Please print every record below exactly as it appears, but leave out the pictures.

The data:
::::::::::

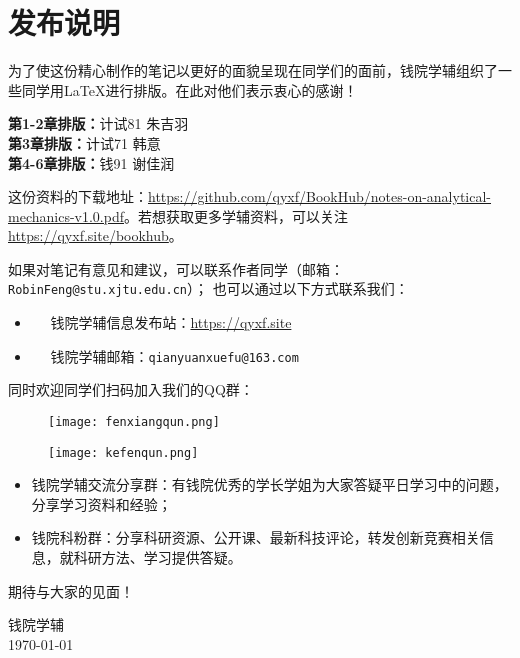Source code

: \chapter*{发布说明}

为了使这份精心制作的笔记以更好的面貌呈现在同学们的面前，钱院学辅组织了一些同学用\LaTeX 进行排版。在此对他们表示衷心的感谢！
\vspace{0.5em}

\begin{tcolorbox}[title={\bfseries 参与排版成员}]
	 \textbf{第1-2章排版：}计试81 朱吉羽\\
	 \textbf{第3章排版：}计试71 韩意\\
	 \textbf{第4-6章排版：}钱91 谢佳润
\end{tcolorbox}

这份资料的下载地址：\url{https://github.com/qyxf/BookHub/notes-on-analytical-mechanics-v1.0.pdf}。若想获取更多学辅资料，可以关注\url{https://qyxf.site/bookhub}。

如果对笔记有意见和建议，可以联系作者\makeatletter\@author\makeatother 同学（\faEnvelopeOpen 邮箱： \texttt{RobinFeng@stu.xjtu.edu.cn}）；
也可以通过以下方式联系我们：

\begin{itemize}
	\item \faInternetExplorer ~~ 钱院学辅信息发布站：\url{https://qyxf.site}
	\item \faEnvelopeOpen ~~ 钱院学辅邮箱：\texttt{qianyuanxuefu@163.com}
\end{itemize}

同时欢迎同学们扫码加入我们的QQ群：

\begin{figure}[!ht]
	\centering
	\begin{minipage}[c]{0.45\textwidth}
		\centering
		\texttt{[image: fenxiangqun.png]}
	\end{minipage}%
	\quad
	\begin{minipage}[c]{0.45\textwidth}
		\centering
		\texttt{[image: kefenqun.png]}
	\end{minipage}
\end{figure}

\newpage\thispagestyle{empty}

\begin{itemize}
	\item 钱院学辅交流分享群：有钱院优秀的学长学姐为大家答疑平日学习中的问题，分享学习资料和经验；
	\item 钱院科粉群：分享科研资源、公开课、最新科技评论，转发创新竞赛相关信息，就科研方法、学习提供答疑。
\end{itemize}

期待与大家的见面！

\begin{flushright}
	钱院学辅\\
	\today
\end{flushright}

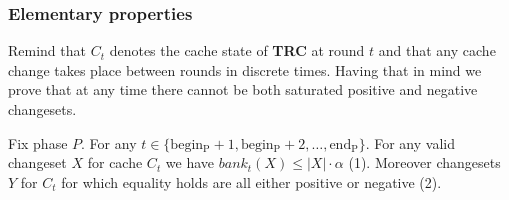 \subsubsection{Elementary properties}
Remind that $C_t$ denotes the cache state of \textbf{TRC} at round $t$ and that 
any cache change takes place between rounds in discrete times. 
Having that in mind we prove that at any time there cannot be both saturated 
positive and negative changesets.
\begin{lemma}
\label{thm:lemma1}
Fix phase $P$. For any $t \in \{\mathrm{begin_P} +1, \mathrm{begin_P} + 2, 
\ldots, \mathrm{end_P}\}$. 
For any valid changeset $X$ for cache $C_t$ we have $bank_t(X) \leq |X| \cdot 
\alpha$ (1). Moreover changesets $Y$ for $C_t$ for which equality holds are 
all either positive or negative (2).
\end{lemma}

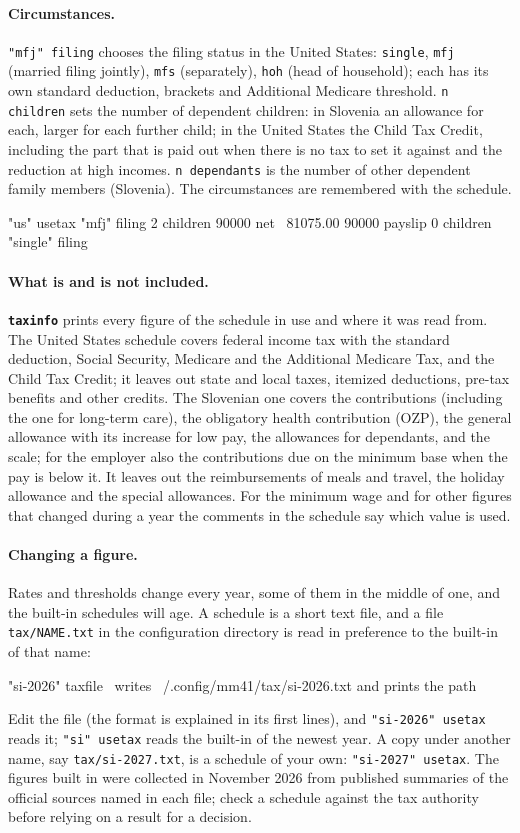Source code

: \documentclass[11pt,letterpaper]{article}
\newcommand{\code}[1]{\texttt{#1}}
\newcommand{\cmd}[1]{\texttt{\textbf{#1}}}
\begin{document}
\paragraph{Circumstances.} \code{"mfj" filing} chooses the filing status in the United States: \code{single}, \code{mfj} (married filing jointly), \code{mfs} (separately), \code{hoh} (head of household); each has its own standard deduction, brackets and Additional Medicare threshold. \code{n children} sets the number of dependent children: in Slovenia an allowance for each, larger for each further child; in the United States the Child Tax Credit, including the part that is paid out when there is no tax to set it against and the reduction at high incomes. \code{n dependants} is the number of other dependent family members (Slovenia). The circumstances are remembered with the schedule.
\begin{rpn}
"us" usetax "mfj" filing 2 children
90000 net            \ 81075.00
90000 payslip
0 children "single" filing
\end{rpn}

\paragraph{What is and is not included.} \cmd{taxinfo} prints every figure of the schedule in use and where it was read from. The United States schedule covers federal income tax with the standard deduction, Social Security, Medicare and the Additional Medicare Tax, and the Child Tax Credit; it leaves out state and local taxes, itemized deductions, pre-tax benefits and other credits. The Slovenian one covers the contributions (including the one for long-term care), the obligatory health contribution (OZP), the general allowance with its increase for low pay, the allowances for dependants, and the scale; for the employer also the contributions due on the minimum base when the pay is below it. It leaves out the reimbursements of meals and travel, the holiday allowance and the special allowances. For the minimum wage and for other figures that changed during a year the comments in the schedule say which value is used.

\paragraph{Changing a figure.} Rates and thresholds change every year, some of them in the middle of one, and the built-in schedules will age. A schedule is a short text file, and a file \code{tax/NAME.txt} in the configuration directory is read in preference to the built-in of that name:
\begin{rpn}
"si-2026" taxfile    \ writes ~/.config/mm41/tax/si-2026.txt and prints the path
\end{rpn}
Edit the file (the format is explained in its first lines), and \code{"si-2026" usetax} reads it; \code{"si" usetax} reads the built-in of the newest year. A copy under another name, say \code{tax/si-2027.txt}, is a schedule of your own: \code{"si-2027" usetax}. The figures built in were collected in November 2026 from published summaries of the official sources named in each file; check a schedule against the tax authority before relying on a result for a decision.
\end{document}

::::::::::

Exercise output:
Source code

: \chapter*{发布说明}

为了使这份精心制作的笔记以更好的面貌呈现在同学们的面前，钱院学辅组织了一些同学用\LaTeX 进行排版。在此对他们表示衷心的感谢！
\vspace{0.5em}

\begin{tcolorbox}[title={\bfseries 参与排版成员}]
	 \textbf{第1-2章排版：}计试81 朱吉羽\\
	 \textbf{第3章排版：}计试71 韩意\\
	 \textbf{第4-6章排版：}钱91 谢佳润
\end{tcolorbox}

这份资料的下载地址：\url{https://github.com/qyxf/BookHub/notes-on-analytical-mechanics-v1.0.pdf}。若想获取更多学辅资料，可以关注\url{https://qyxf.site/bookhub}。

如果对笔记有意见和建议，可以联系作者\makeatletter\@author\makeatother 同学（\faEnvelopeOpen 邮箱： \texttt{RobinFeng@stu.xjtu.edu.cn}）；
也可以通过以下方式联系我们：

\begin{itemize}
	\item \faInternetExplorer ~~ 钱院学辅信息发布站：\url{https://qyxf.site}
	\item \faEnvelopeOpen ~~ 钱院学辅邮箱：\texttt{qianyuanxuefu@163.com}
\end{itemize}

同时欢迎同学们扫码加入我们的QQ群：

\begin{figure}[!ht]
	\centering
	\begin{minipage}[c]{0.45\textwidth}
		\centering
		\texttt{[image: fenxiangqun.png]}
	\end{minipage}%
	\quad
	\begin{minipage}[c]{0.45\textwidth}
		\centering
		\texttt{[image: kefenqun.png]}
	\end{minipage}
\end{figure}

\newpage\thispagestyle{empty}

\begin{itemize}
	\item 钱院学辅交流分享群：有钱院优秀的学长学姐为大家答疑平日学习中的问题，分享学习资料和经验；
	\item 钱院科粉群：分享科研资源、公开课、最新科技评论，转发创新竞赛相关信息，就科研方法、学习提供答疑。
\end{itemize}

期待与大家的见面！

\begin{flushright}
	钱院学辅\\
	\today
\end{flushright}

 \subsubsection{Elementary properties}
Remind that $C_t$ denotes the cache state of \textbf{TRC} at round $t$ and that 
any cache change takes place between rounds in discrete times. 
Having that in mind we prove that at any time there cannot be both saturated 
positive and negative changesets.
\begin{lemma}
\label{thm:lemma1}
Fix phase $P$. For any $t \in \{\mathrm{begin_P} +1, \mathrm{begin_P} + 2, 
\ldots, \mathrm{end_P}\}$. 
For any valid changeset $X$ for cache $C_t$ we have $bank_t(X) \leq |X| \cdot 
\alpha$ (1). Moreover changesets $Y$ for $C_t$ for which equality holds are 
all either positive or negative (2).
\end{lemma}

Source code

: \documentclass[11pt,letterpaper]{article}
\newcommand{\code}[1]{\texttt{#1}}
\newcommand{\cmd}[1]{\texttt{\textbf{#1}}}
\begin{document}
\paragraph{Circumstances.} \code{"mfj" filing} chooses the filing status in the United States: \code{single}, \code{mfj} (married filing jointly), \code{mfs} (separately), \code{hoh} (head of household); each has its own standard deduction, brackets and Additional Medicare threshold. \code{n children} sets the number of dependent children: in Slovenia an allowance for each, larger for each further child; in the United States the Child Tax Credit, including the part that is paid out when there is no tax to set it against and the reduction at high incomes. \code{n dependants} is the number of other dependent family members (Slovenia). The circumstances are remembered with the schedule.
\begin{rpn}
"us" usetax "mfj" filing 2 children
90000 net            \ 81075.00
90000 payslip
0 children "single" filing
\end{rpn}

\paragraph{What is and is not included.} \cmd{taxinfo} prints every figure of the schedule in use and where it was read from. The United States schedule covers federal income tax with the standard deduction, Social Security, Medicare and the Additional Medicare Tax, and the Child Tax Credit; it leaves out state and local taxes, itemized deductions, pre-tax benefits and other credits. The Slovenian one covers the contributions (including the one for long-term care), the obligatory health contribution (OZP), the general allowance with its increase for low pay, the allowances for dependants, and the scale; for the employer also the contributions due on the minimum base when the pay is below it. It leaves out the reimbursements of meals and travel, the holiday allowance and the special allowances. For the minimum wage and for other figures that changed during a year the comments in the schedule say which value is used.

\paragraph{Changing a figure.} Rates and thresholds change every year, some of them in the middle of one, and the built-in schedules will age. A schedule is a short text file, and a file \code{tax/NAME.txt} in the configuration directory is read in preference to the built-in of that name:
\begin{rpn}
"si-2026" taxfile    \ writes ~/.config/mm41/tax/si-2026.txt and prints the path
\end{rpn}
Edit the file (the format is explained in its first lines), and \code{"si-2026" usetax} reads it; \code{"si" usetax} reads the built-in of the newest year. A copy under another name, say \code{tax/si-2027.txt}, is a schedule of your own: \code{"si-2027" usetax}. The figures built in were collected in November 2026 from published summaries of the official sources named in each file; check a schedule against the tax authority before relying on a result for a decision.
\end{document}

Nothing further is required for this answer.